Phenomenologists' use of the term "intentionality"
may cover more situations than those in which the CNV is present, but
as a first approximation to stimulate research, we can consider the
CNV as a rough objective indicator of the subjective aspects of
intentionality. With the objectification of experience, which is none
other than experience translated into the form of information, all
things must change: laws and the need for them, the value of the
dollar, the value of money itself, the value of values, the strife
between science and religion, the division of humanity into nations,
even the quality of orgasms. This view is shared by Kiefer (1970):
In the physiological exploration of
so-called transcendental consciousness, there lies the greatest hope
in centuries of rebirth of a philosophical inspiration that must
finally eventuate in that union of true science and true religion of
which gentlemen and scholars dreamed since Plato's time.
Marshall McLuhan (1964) has also predicted radical
changes to result from the transformation of experience into objective
information.

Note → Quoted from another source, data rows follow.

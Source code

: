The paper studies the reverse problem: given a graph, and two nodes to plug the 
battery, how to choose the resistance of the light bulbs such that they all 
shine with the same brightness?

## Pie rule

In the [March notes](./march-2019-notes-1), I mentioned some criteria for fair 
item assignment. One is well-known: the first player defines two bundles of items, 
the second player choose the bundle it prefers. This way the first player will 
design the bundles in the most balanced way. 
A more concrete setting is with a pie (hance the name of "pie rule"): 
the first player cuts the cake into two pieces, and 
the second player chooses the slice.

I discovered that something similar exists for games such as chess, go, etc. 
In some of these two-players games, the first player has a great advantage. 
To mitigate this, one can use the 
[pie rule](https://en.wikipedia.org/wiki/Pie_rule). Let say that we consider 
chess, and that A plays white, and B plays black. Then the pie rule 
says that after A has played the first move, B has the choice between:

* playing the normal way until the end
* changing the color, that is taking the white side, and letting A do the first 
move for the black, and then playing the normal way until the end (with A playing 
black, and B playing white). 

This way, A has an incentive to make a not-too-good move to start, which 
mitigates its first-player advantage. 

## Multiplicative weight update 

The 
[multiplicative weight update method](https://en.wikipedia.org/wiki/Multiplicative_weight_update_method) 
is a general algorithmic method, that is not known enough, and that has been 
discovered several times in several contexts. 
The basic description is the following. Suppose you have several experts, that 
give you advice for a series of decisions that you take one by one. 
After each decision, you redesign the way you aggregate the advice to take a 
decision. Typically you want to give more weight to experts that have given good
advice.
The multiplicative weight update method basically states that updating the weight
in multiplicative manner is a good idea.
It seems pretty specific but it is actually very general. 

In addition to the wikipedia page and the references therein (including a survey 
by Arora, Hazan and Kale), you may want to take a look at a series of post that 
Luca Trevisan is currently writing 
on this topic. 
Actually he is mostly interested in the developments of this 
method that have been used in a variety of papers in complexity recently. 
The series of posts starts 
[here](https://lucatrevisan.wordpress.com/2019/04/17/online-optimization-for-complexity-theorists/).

According to McLuhan, the main effect of this electric
age is that:
We see ourselves (our experiences)
being translated more and more into the form of information (and)

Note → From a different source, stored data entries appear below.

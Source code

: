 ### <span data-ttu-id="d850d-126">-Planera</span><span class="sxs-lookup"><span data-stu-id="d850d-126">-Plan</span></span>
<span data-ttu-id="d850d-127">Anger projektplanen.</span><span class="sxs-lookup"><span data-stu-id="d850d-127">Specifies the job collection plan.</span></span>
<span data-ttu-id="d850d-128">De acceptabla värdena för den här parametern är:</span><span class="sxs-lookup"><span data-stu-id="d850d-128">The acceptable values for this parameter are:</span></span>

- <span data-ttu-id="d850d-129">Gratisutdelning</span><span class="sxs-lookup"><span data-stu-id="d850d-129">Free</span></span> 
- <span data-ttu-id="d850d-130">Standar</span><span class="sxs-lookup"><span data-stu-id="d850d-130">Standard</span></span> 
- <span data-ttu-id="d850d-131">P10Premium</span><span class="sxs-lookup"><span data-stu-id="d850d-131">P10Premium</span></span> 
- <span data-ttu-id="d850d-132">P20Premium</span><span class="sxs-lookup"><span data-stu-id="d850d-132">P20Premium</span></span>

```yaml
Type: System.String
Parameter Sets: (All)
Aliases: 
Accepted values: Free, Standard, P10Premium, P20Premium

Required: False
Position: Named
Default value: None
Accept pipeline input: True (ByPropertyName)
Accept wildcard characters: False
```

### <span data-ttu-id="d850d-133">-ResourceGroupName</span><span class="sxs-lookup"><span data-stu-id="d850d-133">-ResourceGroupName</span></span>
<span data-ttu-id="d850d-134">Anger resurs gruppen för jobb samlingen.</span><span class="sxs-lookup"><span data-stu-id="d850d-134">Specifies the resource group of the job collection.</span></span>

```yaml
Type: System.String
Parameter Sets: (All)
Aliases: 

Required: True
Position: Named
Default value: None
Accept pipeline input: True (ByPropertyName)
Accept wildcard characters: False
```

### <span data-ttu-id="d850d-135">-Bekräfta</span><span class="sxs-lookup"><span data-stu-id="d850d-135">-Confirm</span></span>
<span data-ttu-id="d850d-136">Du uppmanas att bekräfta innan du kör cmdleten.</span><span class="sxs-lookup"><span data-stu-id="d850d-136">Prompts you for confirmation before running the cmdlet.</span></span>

moving toward the technological extension of
consciousness.
We see the confluence of subjective and objective
techniques for bringing about this transformation and extension of
consciousness. And we would agree with Kiefer who believes that the
best approach is to be found by combining the functions of the
experimenter and the subject, so that the Biocybernaut adventure
inward can draw on the best of both worlds.
The rapidly expanding ability to transform our
experience into information presages an awesome expansion of human
consciousness and awareness. Kiefer calls it "the greatest adventure
into infinite space that we have so far undertaken, moon landings and
planet probes notwithstanding," and he suggests that if the reports of
the very early pioneers in this field or "the heroes that we know as
... the Buddha, the Christ, and the Prophet are at last verified in
our experiential physiological laboratories, it will be found that
inner space and outer space are infinitely coextensive and timeless
with no boundaries or limits distinguishable in any direction."
We seem likely soon to realize the 2000 year old
Tibetan prediction, based on the uncanny insights of the Tibetan
mystic experience, that a major advance in human consciousness will
occur during this century (McGlashan, 1967). As we explore the
possibilities of feedback techniques in the goal of the
objectification of experience, we encounter Marshall McLuhan, the
oracle of the Electric Age, hauntingly echoing Teilhard de Chardin and
musing:
Might not our current translation of
our entire lives into the spiritual form of information seem to make
of the entire globe, and of the human family, a single consciousness?